[[ Listed records, beginning ]]
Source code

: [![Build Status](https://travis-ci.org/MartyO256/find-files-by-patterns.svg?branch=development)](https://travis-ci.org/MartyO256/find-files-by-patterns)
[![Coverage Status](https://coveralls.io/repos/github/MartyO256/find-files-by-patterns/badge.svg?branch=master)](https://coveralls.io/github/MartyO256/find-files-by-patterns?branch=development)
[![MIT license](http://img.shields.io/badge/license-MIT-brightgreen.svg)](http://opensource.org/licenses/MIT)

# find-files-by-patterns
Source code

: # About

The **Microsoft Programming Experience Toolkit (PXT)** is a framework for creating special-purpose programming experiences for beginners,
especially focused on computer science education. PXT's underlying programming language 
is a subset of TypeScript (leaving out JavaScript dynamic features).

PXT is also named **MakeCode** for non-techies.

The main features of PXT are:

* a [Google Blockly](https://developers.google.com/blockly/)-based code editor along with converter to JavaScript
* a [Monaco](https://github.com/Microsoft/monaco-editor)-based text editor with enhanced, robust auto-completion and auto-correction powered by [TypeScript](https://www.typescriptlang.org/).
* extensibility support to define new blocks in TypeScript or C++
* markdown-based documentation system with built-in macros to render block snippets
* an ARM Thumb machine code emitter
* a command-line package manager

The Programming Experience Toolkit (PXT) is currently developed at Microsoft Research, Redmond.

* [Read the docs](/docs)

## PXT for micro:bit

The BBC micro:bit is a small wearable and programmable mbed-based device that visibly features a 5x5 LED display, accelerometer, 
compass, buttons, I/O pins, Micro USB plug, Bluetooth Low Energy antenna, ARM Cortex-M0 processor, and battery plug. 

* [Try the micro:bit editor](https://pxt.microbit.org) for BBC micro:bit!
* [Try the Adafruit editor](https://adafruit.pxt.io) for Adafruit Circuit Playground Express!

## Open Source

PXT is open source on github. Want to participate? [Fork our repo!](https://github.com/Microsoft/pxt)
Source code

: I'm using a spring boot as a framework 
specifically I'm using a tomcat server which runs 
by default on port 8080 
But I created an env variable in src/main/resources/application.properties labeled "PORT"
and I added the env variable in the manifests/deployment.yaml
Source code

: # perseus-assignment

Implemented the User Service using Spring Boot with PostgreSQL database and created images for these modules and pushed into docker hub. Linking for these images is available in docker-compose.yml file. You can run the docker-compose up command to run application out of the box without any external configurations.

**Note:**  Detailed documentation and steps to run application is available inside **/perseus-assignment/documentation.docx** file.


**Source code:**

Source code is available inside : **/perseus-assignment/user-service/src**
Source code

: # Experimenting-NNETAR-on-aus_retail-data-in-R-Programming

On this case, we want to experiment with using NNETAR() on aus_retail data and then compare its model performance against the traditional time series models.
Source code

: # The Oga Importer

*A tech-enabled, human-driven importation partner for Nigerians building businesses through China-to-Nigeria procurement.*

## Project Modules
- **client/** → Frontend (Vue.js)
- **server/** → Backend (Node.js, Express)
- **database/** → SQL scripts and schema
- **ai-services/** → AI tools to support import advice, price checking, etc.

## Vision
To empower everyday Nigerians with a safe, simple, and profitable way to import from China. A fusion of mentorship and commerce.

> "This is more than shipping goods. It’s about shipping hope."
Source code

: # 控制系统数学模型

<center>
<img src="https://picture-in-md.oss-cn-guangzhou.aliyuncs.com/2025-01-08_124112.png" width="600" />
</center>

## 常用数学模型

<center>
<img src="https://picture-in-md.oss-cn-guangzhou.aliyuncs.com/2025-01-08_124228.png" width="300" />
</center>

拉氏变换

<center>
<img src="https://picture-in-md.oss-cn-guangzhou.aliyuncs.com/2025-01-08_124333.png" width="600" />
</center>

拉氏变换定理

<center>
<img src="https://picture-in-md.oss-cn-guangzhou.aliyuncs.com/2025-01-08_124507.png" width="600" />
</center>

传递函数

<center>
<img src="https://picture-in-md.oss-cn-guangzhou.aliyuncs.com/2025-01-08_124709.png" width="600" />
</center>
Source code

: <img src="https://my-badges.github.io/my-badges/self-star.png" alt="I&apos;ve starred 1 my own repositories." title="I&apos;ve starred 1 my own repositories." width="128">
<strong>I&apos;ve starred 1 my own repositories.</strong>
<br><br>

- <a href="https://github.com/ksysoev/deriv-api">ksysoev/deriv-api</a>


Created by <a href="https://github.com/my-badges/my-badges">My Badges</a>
[[ Listed records, end ]]
Retype the data in full, exactly.

Source code

: [![Build Status](https://travis-ci.org/MartyO256/find-files-by-patterns.svg?branch=development)](https://travis-ci.org/MartyO256/find-files-by-patterns)
[![Coverage Status](https://coveralls.io/repos/github/MartyO256/find-files-by-patterns/badge.svg?branch=master)](https://coveralls.io/github/MartyO256/find-files-by-patterns?branch=development)
[![MIT license](http://img.shields.io/badge/license-MIT-brightgreen.svg)](http://opensource.org/licenses/MIT)

# find-files-by-patterns
Source code

: # About

The **Microsoft Programming Experience Toolkit (PXT)** is a framework for creating special-purpose programming experiences for beginners,
especially focused on computer science education. PXT's underlying programming language 
is a subset of TypeScript (leaving out JavaScript dynamic features).

PXT is also named **MakeCode** for non-techies.

The main features of PXT are:

* a [Google Blockly](https://developers.google.com/blockly/)-based code editor along with converter to JavaScript
* a [Monaco](https://github.com/Microsoft/monaco-editor)-based text editor with enhanced, robust auto-completion and auto-correction powered by [TypeScript](https://www.typescriptlang.org/).
* extensibility support to define new blocks in TypeScript or C++
* markdown-based documentation system with built-in macros to render block snippets
* an ARM Thumb machine code emitter
* a command-line package manager

The Programming Experience Toolkit (PXT) is currently developed at Microsoft Research, Redmond.

* [Read the docs](/docs)

## PXT for micro:bit

The BBC micro:bit is a small wearable and programmable mbed-based device that visibly features a 5x5 LED display, accelerometer, 
compass, buttons, I/O pins, Micro USB plug, Bluetooth Low Energy antenna, ARM Cortex-M0 processor, and battery plug. 

* [Try the micro:bit editor](https://pxt.microbit.org) for BBC micro:bit!
* [Try the Adafruit editor](https://adafruit.pxt.io) for Adafruit Circuit Playground Express!

## Open Source

PXT is open source on github. Want to participate? [Fork our repo!](https://github.com/Microsoft/pxt)
Source code

: I'm using a spring boot as a framework 
specifically I'm using a tomcat server which runs 
by default on port 8080 
But I created an env variable in src/main/resources/application.properties labeled "PORT"
and I added the env variable in the manifests/deployment.yaml
Source code

: # perseus-assignment

Implemented the User Service using Spring Boot with PostgreSQL database and created images for these modules and pushed into docker hub. Linking for these images is available in docker-compose.yml file. You can run the docker-compose up command to run application out of the box without any external configurations.

**Note:**  Detailed documentation and steps to run application is available inside **/perseus-assignment/documentation.docx** file.


**Source code:**

Source code is available inside : **/perseus-assignment/user-service/src**
Source code

: # Experimenting-NNETAR-on-aus_retail-data-in-R-Programming

On this case, we want to experiment with using NNETAR() on aus_retail data and then compare its model performance against the traditional time series models.
Source code

: # The Oga Importer

*A tech-enabled, human-driven importation partner for Nigerians building businesses through China-to-Nigeria procurement.*

## Project Modules
- **client/** → Frontend (Vue.js)
- **server/** → Backend (Node.js, Express)
- **database/** → SQL scripts and schema
- **ai-services/** → AI tools to support import advice, price checking, etc.

## Vision
To empower everyday Nigerians with a safe, simple, and profitable way to import from China. A fusion of mentorship and commerce.

> "This is more than shipping goods. It’s about shipping hope."
Source code

: # 控制系统数学模型

<center>
<img src="https://picture-in-md.oss-cn-guangzhou.aliyuncs.com/2025-01-08_124112.png" width="600" />
</center>

## 常用数学模型

<center>
<img src="https://picture-in-md.oss-cn-guangzhou.aliyuncs.com/2025-01-08_124228.png" width="300" />
</center>

拉氏变换

<center>
<img src="https://picture-in-md.oss-cn-guangzhou.aliyuncs.com/2025-01-08_124333.png" width="600" />
</center>

拉氏变换定理

<center>
<img src="https://picture-in-md.oss-cn-guangzhou.aliyuncs.com/2025-01-08_124507.png" width="600" />
</center>

传递函数

<center>
<img src="https://picture-in-md.oss-cn-guangzhou.aliyuncs.com/2025-01-08_124709.png" width="600" />
</center>
Source code

: <img src="https://my-badges.github.io/my-badges/self-star.png" alt="I&apos;ve starred 1 my own repositories." title="I&apos;ve starred 1 my own repositories." width="128">
<strong>I&apos;ve starred 1 my own repositories.</strong>
<br><br>

- <a href="https://github.com/ksysoev/deriv-api">ksysoev/deriv-api</a>


Created by <a href="https://github.com/my-badges/my-badges">My Badges</a>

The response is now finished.